PROBLEM: Reproduce every entry exactly and leave its pictures out.

DATA FOR REVIEW:
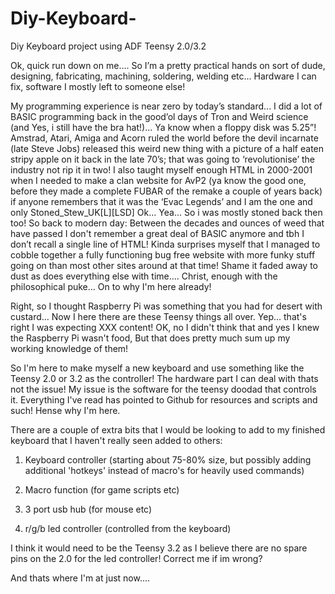 # Diy-Keyboard-
Diy Keyboard project using ADF Teensy 2.0/3.2

Ok, quick run down on me....
So I’m a pretty practical hands on sort of dude, designing, fabricating, machining, soldering, welding etc... Hardware I can fix, software I mostly left to someone else!

My programming experience is near zero by today’s standard... I did a lot of BASIC programming back in the good’ol days of Tron and Weird science (and Yes, i still have the bra hat!)... 
Ya know when a floppy disk was 5.25”! Amstrad, Atari, Amiga and Acorn ruled the world before the devil incarnate (late Steve Jobs) released this weird new thing with a picture of a half eaten stripy apple on it back in the late 70’s; that was going to ‘revolutionise’ the industry not rip it in two!
I also taught myself enough HTML in 2000-2001 when I needed to make a clan website for AvP2 (ya know the good one, before they made a complete FUBAR of the remake a couple of years back) if anyone remembers that it was the ‘Evac Legends’ and I am the one and only Stoned_Stew_UK[L][LSD] Ok... Yea... So i was mostly stoned back then too!
So back to modern day:
Between the decades and ounces of weed that have passed I don't remember a great deal of BASIC anymore and tbh I don’t recall a single line of HTML! Kinda surprises myself that I managed to cobble together a fully functioning bug free website with more funky stuff going on than most other sites around at that time! Shame it faded away to dust as does everything else with time.... Christ, enough with the philosophical puke... On to why I'm here already!

Right, so I thought Raspberry Pi was something that you had for desert with custard... Now I here there are these Teensy things all over. Yep... that's right I was expecting XXX content!
OK, no I didn't think that and yes I knew the Raspberry Pi wasn't food, But that does pretty much sum up my working knowledge of them!

So I'm here to make myself a new keyboard and use something like the Teensy 2.0 or 3.2 as the controller! The hardware part I can deal with thats not the issue! My issue is the software for the teensy doodad that controls it. Everything I've read has pointed to Github for resources and scripts and such! Hense why I'm here.

There are a couple of extra bits that I would be looking to add to my finished keyboard that I haven't really seen added to others:

1. Keyboard controller (starting about 75-80% size, but possibly adding additional 'hotkeys' instead of macro's for heavily used commands)

2. Macro function (for game scripts etc)

3. 3 port usb hub (for mouse etc)

4. r/g/b led controller (controlled from the keyboard)

I think it would need to be the Teensy 3.2 as I believe there are no spare pins on the 2.0 for the led controller! Correct me if im wrong? 

And thats where I'm at just now....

PROBLEM SOLUTION:
 # Diy-Keyboard-
Diy Keyboard project using ADF Teensy 2.0/3.2

Ok, quick run down on me....
So I’m a pretty practical hands on sort of dude, designing, fabricating, machining, soldering, welding etc... Hardware I can fix, software I mostly left to someone else!

My programming experience is near zero by today’s standard... I did a lot of BASIC programming back in the good’ol days of Tron and Weird science (and Yes, i still have the bra hat!)... 
Ya know when a floppy disk was 5.25”! Amstrad, Atari, Amiga and Acorn ruled the world before the devil incarnate (late Steve Jobs) released this weird new thing with a picture of a half eaten stripy apple on it back in the late 70’s; that was going to ‘revolutionise’ the industry not rip it in two!
I also taught myself enough HTML in 2000-2001 when I needed to make a clan website for AvP2 (ya know the good one, before they made a complete FUBAR of the remake a couple of years back) if anyone remembers that it was the ‘Evac Legends’ and I am the one and only Stoned_Stew_UK[L][LSD] Ok... Yea... So i was mostly stoned back then too!
So back to modern day:
Between the decades and ounces of weed that have passed I don't remember a great deal of BASIC anymore and tbh I don’t recall a single line of HTML! Kinda surprises myself that I managed to cobble together a fully functioning bug free website with more funky stuff going on than most other sites around at that time! Shame it faded away to dust as does everything else with time.... Christ, enough with the philosophical puke... On to why I'm here already!

Right, so I thought Raspberry Pi was something that you had for desert with custard... Now I here there are these Teensy things all over. Yep... that's right I was expecting XXX content!
OK, no I didn't think that and yes I knew the Raspberry Pi wasn't food, But that does pretty much sum up my working knowledge of them!

So I'm here to make myself a new keyboard and use something like the Teensy 2.0 or 3.2 as the controller! The hardware part I can deal with thats not the issue! My issue is the software for the teensy doodad that controls it. Everything I've read has pointed to Github for resources and scripts and such! Hense why I'm here.

There are a couple of extra bits that I would be looking to add to my finished keyboard that I haven't really seen added to others:

1. Keyboard controller (starting about 75-80% size, but possibly adding additional 'hotkeys' instead of macro's for heavily used commands)

2. Macro function (for game scripts etc)

3. 3 port usb hub (for mouse etc)

4. r/g/b led controller (controlled from the keyboard)

I think it would need to be the Teensy 3.2 as I believe there are no spare pins on the 2.0 for the led controller! Correct me if im wrong? 

And thats where I'm at just now....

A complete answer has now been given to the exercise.